Raise your credit score at your 30s and 40s

Raise your credit score at your 30s and 40s

The best ways to build excellent credit are much different in your 20s than in your 50s.

1. Maintain a variety of accounts

If your 20s were all about building credit, then your 30s and 40s will be all about leveraging it. “Now is the time to diversify accounts,” Lin says, suggesting that those who managed to build a decent credit score in their 20s should consider adding revolving credits lines, like a mortgage or auto loan.

Credit lines fall into two major categories. Installment accounts require consumers to pay a fixed amount each month until the entire balance has been depleted, while revolving accounts can be reused as long as minimum payments are made and the limit isn’t reached. Having both on the books nets more points with FICO than having only one kind.

2. Take advantage of low rates

If you’ve achieved a strong score, you will probably qualify for the lowest interest rates on large loans. Consider whether it’s time to buy property, cars or upgrades for your home.

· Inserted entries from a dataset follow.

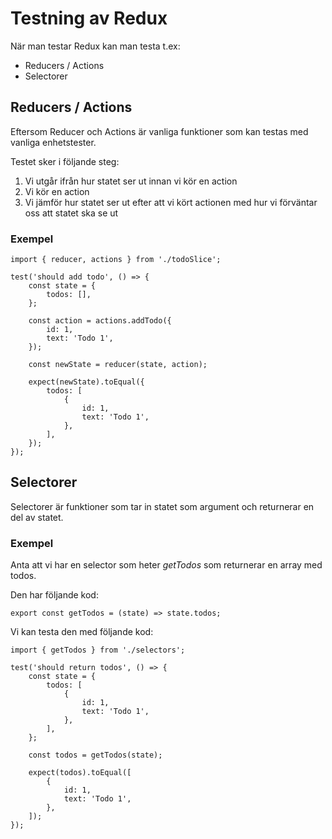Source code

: # Testning av Redux

När man testar Redux kan man testa t.ex:

- Reducers / Actions
- Selectorer

## Reducers / Actions

Eftersom Reducer och Actions är vanliga funktioner som kan testas med vanliga enhetstester.

Testet sker i följande steg:

1. Vi utgår ifrån hur statet ser ut innan vi kör en action
2. Vi kör en action
3. Vi jämför hur statet ser ut efter att vi kört actionen med hur vi förväntar oss att statet ska se ut

### Exempel

```tsx
import { reducer, actions } from './todoSlice';

test('should add todo', () => {
    const state = {
        todos: [],
    };

    const action = actions.addTodo({
        id: 1,
        text: 'Todo 1',
    });

    const newState = reducer(state, action);

    expect(newState).toEqual({
        todos: [
            {
                id: 1,
                text: 'Todo 1',
            },
        ],
    });
});
```

## Selectorer

Selectorer är funktioner som tar in statet som argument och returnerar en del av statet.

### Exempel

Anta att vi har en selector som heter *getTodos* som returnerar en array med todos.

Den har följande kod:

```tsx
export const getTodos = (state) => state.todos;
```

Vi kan testa den med följande kod:

```tsx
import { getTodos } from './selectors';

test('should return todos', () => {
    const state = {
        todos: [
            {
                id: 1,
                text: 'Todo 1',
            },
        ],
    };

    const todos = getTodos(state);

    expect(todos).toEqual([
        {
            id: 1,
            text: 'Todo 1',
        },
    ]);
});
```
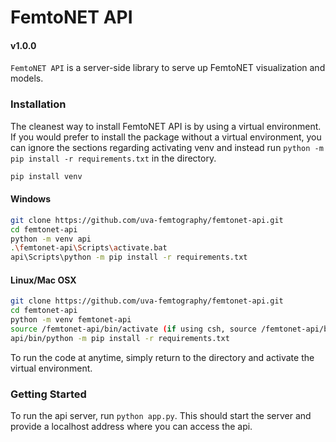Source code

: # FemtoNET API
#### v1.0.0
`FemtoNET API` is a server-side library to serve up FemtoNET visualization and models.
### Installation
The cleanest way to install FemtoNET API is by using a virtual environment. If you would prefer to install the package without a virtual environment, you can ignore the sections regarding activating venv and instead run `python -m pip install -r requirements.txt` in the directory.
```bash
pip install venv
```

#### Windows
```bash
git clone https://github.com/uva-femtography/femtonet-api.git
cd femtonet-api
python -m venv api
.\femtonet-api\Scripts\activate.bat
api\Scripts\python -m pip install -r requirements.txt

```

#### Linux/Mac OSX
```bash
git clone https://github.com/uva-femtography/femtonet-api.git
cd femtonet-api
python -m venv femtonet-api 
source /femtonet-api/bin/activate (if using csh, source /femtonet-api/bin/activate.csh instead)
api/bin/python -m pip install -r requirements.txt
```
To run the code at anytime, simply return to the directory and activate the virtual environment.

### Getting Started
To run the api server, run `python app.py`. This should start the server and provide a localhost address where you can access the api. 

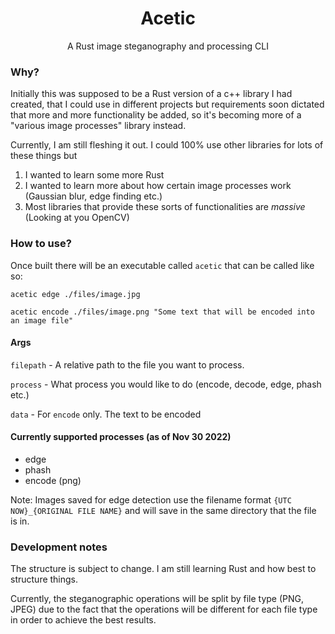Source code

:<h1 align="center">Acetic</h1>
<p align="center">A Rust image steganography and processing CLI</p>

### Why?
Initially this was supposed to be a Rust version of a c++ library I had created, that I could use in different 
projects but requirements soon dictated that more and more functionality be added, so it's becoming more of a "various 
image processes" library instead.

Currently, I am still fleshing it out. I could 100% use other libraries for lots of these things but
1. I wanted to learn some more Rust
2. I wanted to learn more about how certain image processes work (Gaussian blur, edge finding etc.)
3. Most libraries that provide these sorts of functionalities are _massive_ (Looking at you OpenCV)

### How to use?
Once built there will be an executable called `acetic` that can be called like so:

```shell
acetic edge ./files/image.jpg
```

```shell
acetic encode ./files/image.png "Some text that will be encoded into an image file"
```

#### Args
`filepath` - A relative path to the file you want to process.

`process` - What process you would like to do (encode, decode, edge, phash etc.)

`data` - For `encode` only. The text to be encoded

#### Currently supported processes (as of Nov 30 2022)
- edge
- phash
- encode (png)

Note: Images saved for edge detection use the filename format `{UTC NOW}_{ORIGINAL FILE NAME}` and will save in the 
same directory that the file is in.

### Development notes

The structure is subject to change. I am still learning Rust and how best to structure things.

Currently, the steganographic operations will be split by file type (PNG, JPEG) due to the fact that the operations will
be different for each file type in order to achieve the best results.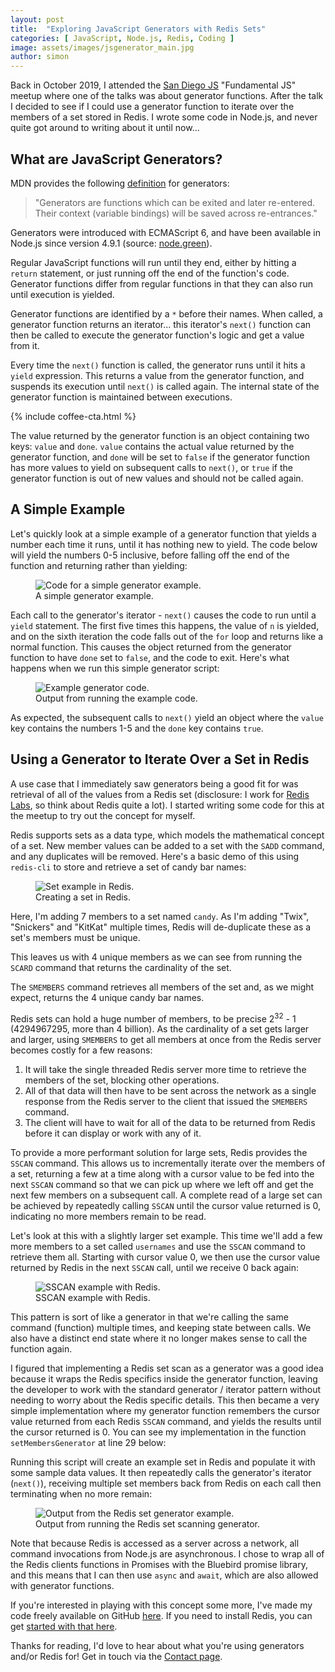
 ```yaml
---
layout: post
title:  "Exploring JavaScript Generators with Redis Sets"
categories: [ JavaScript, Node.js, Redis, Coding ]
image: assets/images/jsgenerator_main.jpg
author: simon
---
```

Back in October 2019, I attended the [San Diego JS](https://www.sandiegojs.org/) "Fundamental JS" meetup where one of the talks was about generator functions.  After the talk I decided to see if I could use a generator function to iterate over the members of a set stored in Redis.  I wrote some code in Node.js, and never quite got around to writing about it until now...

## What are JavaScript Generators?

MDN provides the following [definition](https://developer.mozilla.org/en-US/docs/Web/JavaScript/Reference/Statements/function*) for generators:

> "Generators are functions which can be exited and later re-entered. 
> Their context (variable bindings) will be saved across re-entrances."

Generators were introduced with ECMAScript 6, and have been available in Node.js since version 4.9.1 (source: [node.green](https://node.green/)).

Regular JavaScript functions will run until they end, either by hitting a `return` statement, or just running off the end of the function's code.  Generator functions differ from regular functions in that they can also run until execution is yielded.

Generator functions are identified by a `*` before their names.  When called, a generator function returns an iterator... this iterator's `next()` function can then be called to execute the generator function's logic and get a value from it.  

Every time the `next()` function is called, the generator runs until it hits a `yield` expression.  This returns a value from the generator function, and suspends its execution until `next()` is called again.  The internal state of the generator function is maintained between executions.

{% include coffee-cta.html %}

The value returned by the generator function is an object containing two keys: `value` and `done`.  `value` contains the actual value returned by the generator function, and `done` will be set to `false` if the generator function has more values to yield on subsequent calls to `next()`, or `true` if the generator function is out of new values and should not be called again.

## A Simple Example

Let's quickly look at a simple example of a generator function that yields a number each time it runs, until it has nothing new to yield.  The code below will yield the numbers 0-5 inclusive, before falling off the end of the function and returning rather than yielding:

<figure class="figure">
  <img src="{{ site.baseurl }}/assets/images/jsgenerator_generatenumbers.png" class="figure-img img-fluid" alt="Code for a simple generator example.">
  <figcaption class="figure-caption text-center">A simple generator example.</figcaption>
</figure>

Each call to the generator's iterator - `next()` causes the code to run until a `yield` statement.  The first five times this happens, the value of `n` is yielded, and on the sixth iteration the code falls out of the `for` loop and returns like a normal function.  This causes the object returned from the generator function to have `done` set to `false`, and the code to exit.  Here's what happens when we run this simple generator script:

<figure class="figure">
  <img src="{{ site.baseurl }}/assets/images/jsgenerator_running_generate_numbers.png" class="figure-img img-fluid" alt="Example generator code.">
  <figcaption class="figure-caption text-center">Output from running the example code.</figcaption>
</figure>

As expected, the subsequent calls to `next()` yield an object where the `value` key contains the numbers 1-5 and the `done` key contains `true`.

## Using a Generator to Iterate Over a Set in Redis

A use case that I immediately saw generators being a good fit for was retrieval of all of the values from a Redis set (disclosure: I work for [Redis Labs](https://redislabs.com), so think about Redis quite a lot).  I started writing some code for this at the meetup to try out the concept for myself.  

Redis supports sets as a data type, which models the mathematical concept of a set.  New member values can be added to a set with the `SADD` command, and any duplicates will be removed.  Here's a basic demo of this using `redis-cli` to store and retrieve a set of candy bar names:

<figure class="figure">
  <img src="{{ site.baseurl }}/assets/images/jsgenerator_candybars.png" class="figure-img img-fluid" alt="Set example in Redis.">
  <figcaption class="figure-caption text-center">Creating a set in Redis.</figcaption>
</figure>

Here, I'm adding 7 members to a set named `candy`.  As I'm adding "Twix", "Snickers" and "KitKat" multiple times, Redis will de-duplicate these as a set's members must be unique.

This leaves us with 4 unique members as we can see from running the `SCARD` command that returns the cardinality of the set.

The `SMEMBERS` command retrieves all members of the set and, as we might expect, returns the 4 unique candy bar names.  

Redis sets can hold a huge number of members, to be precise 2<sup>32</sup> - 1 (4294967295, more than 4 billion).  As the cardinality of a set gets larger and larger, using `SMEMBERS` to get all members at once from the Redis server becomes costly for a few reasons:

1. It will take the single threaded Redis server more time to retrieve the members of the set, blocking other operations.
2. All of that data will then have to be sent across the network as a single response from the Redis server to the client that issued the `SMEMBERS` command.
3. The client will have to wait for all of the data to be returned from Redis before it can display or work with any of it.

To provide a more performant solution for large sets, Redis provides the `SSCAN` command.  This allows us to incrementally iterate over the members of a set, returning a few at a time along with a cursor value to be fed into the next `SSCAN` command so that we can pick up where we left off and get the next few members on a subsequent call.  A complete read of a large set can be achieved by repeatedly calling `SSCAN` until the cursor value returned is 0, indicating no more members remain to be read.

Let's look at this with a slightly larger set example.  This time we'll add a few more members to a set called `usernames` and use the `SSCAN` command to retrieve them all.  Starting with cursor value 0, we then use the cursor value returned by Redis in the next `SSCAN` call, until we receive 0 back again:

<figure class="figure">
  <img src="{{ site.baseurl }}/assets/images/jsgenerator_sscan.png" class="figure-img img-fluid" alt="SSCAN example with Redis.">
  <figcaption class="figure-caption text-center">SSCAN example with Redis.</figcaption>
</figure>

This pattern is sort of like a generator in that we're calling the same command (function) multiple times, and keeping state between calls.  We also have a distinct end state where it no longer makes sense to call the function again.

I figured that implementing a Redis set scan as a generator was a good idea because it wraps the Redis specifics inside the generator function, leaving the developer to work with the standard generator / iterator pattern without needing to worry about the Redis specific details.  This then became a very simple implementation where my generator function remembers the cursor value returned from each Redis `SSCAN` command, and yields the results until the cursor returned is 0.  You can see my implementation in the function `setMembersGenerator` at line 29 below:

<script src="https://gist.github.com/simonprickett/960062759aa75a4c20c381f9f4e99006.js"></script>

Running this script will create an example set in Redis and populate it with some sample data values.  It then repeatedly calls the generator's iterator (`next()`), receiving multiple set members back from Redis on each call then terminating when no more remain:

<figure class="figure">
  <img src="{{ site.baseurl }}/assets/images/jsgenerator_redis_output.png" class="figure-img img-fluid" alt="Output from the Redis set generator example.">
  <figcaption class="figure-caption text-center">Output from running the Redis set scanning generator.</figcaption>
</figure>

Note that because Redis is accessed as a server across a network, all command invocations from Node.js are asynchronous.  I chose to wrap all of the Redis clients functions in Promises with the Bluebird promise library, and this means that I can then use `async` and `await`, which are also allowed with generator functions.

If you're interested in playing with this concept some more, I've made my code freely available on GitHub [here](https://github.com/simonprickett/redis-sscan-with-generator).  If you need to install Redis, you can get [started with that here](https://redis.io/download).

Thanks for reading, I'd love to hear about what you're using generators and/or Redis for!  Get in touch via the [Contact page](https://simonprickett.dev/contact/).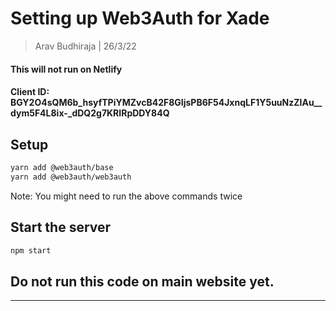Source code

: # Setting up Web3Auth for Xade

> Arav Budhiraja | 26/3/22
#### This will not run on Netlify

#### Client ID: BGY2O4sQM6b_hsyfTPiYMZvcB42F8GIjsPB6F54JxnqLF1Y5uuNzZIAu__dym5F4L8ix-_dDQ2g7KRIRpDDY84Q

## Setup

```txt
yarn add @web3auth/base
yarn add @web3auth/web3auth
```

Note: You might need to run the above commands twice

## Start the server

```txt
npm start
```

## Do not run this code on main website yet.

***
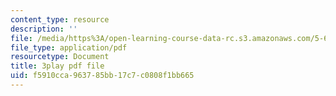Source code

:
 ```yaml
---
content_type: resource
description: ''
file: /media/https%3A/open-learning-course-data-rc.s3.amazonaws.com/5-61-physical-chemistry-fall-2017/f5910cca963785bb17c7c0808f1bb665_N4vMgwWT-80.pdf
file_type: application/pdf
resourcetype: Document
title: 3play pdf file
uid: f5910cca-9637-85bb-17c7-c0808f1bb665
---
```

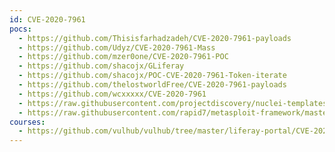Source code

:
 ```yaml
---
id: CVE-2020-7961
pocs:
  - https://github.com/Thisisfarhadzadeh/CVE-2020-7961-payloads
  - https://github.com/Udyz/CVE-2020-7961-Mass
  - https://github.com/mzer0one/CVE-2020-7961-POC
  - https://github.com/shacojx/GLiferay
  - https://github.com/shacojx/POC-CVE-2020-7961-Token-iterate
  - https://github.com/thelostworldFree/CVE-2020-7961-payloads
  - https://github.com/wcxxxxx/CVE-2020-7961
  - https://raw.githubusercontent.com/projectdiscovery/nuclei-templates/master/cves/CVE-2020-7961.yaml
  - https://raw.githubusercontent.com/rapid7/metasploit-framework/master/modules/exploits/multi/http/liferay_java_unmarshalling.rb
courses:
  - https://github.com/vulhub/vulhub/tree/master/liferay-portal/CVE-2020-7961
---
```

“People don’t realize the value of a good score,” Lin says, pointing out that once you’re in the 750 range, there’s no need to shoot much higher. “It’s meant to be spent.”

3. Don’t sweat short-term score swings

Quinn says it’s alright if your score dips into the lower 700s after you purchase a home, take out an auto loan or incur debts that are typical among those starting families. As long as you’re responsible with paying back debt, your score will likely rebound from the hit you take from credit inquiries.

“Credit reports belonging to people in their 30s and 40s are well-aged and generally large enough that taking on new debts and making small payment mistakes from time to time don’t spell credit score disaster,” Ulzheimer says.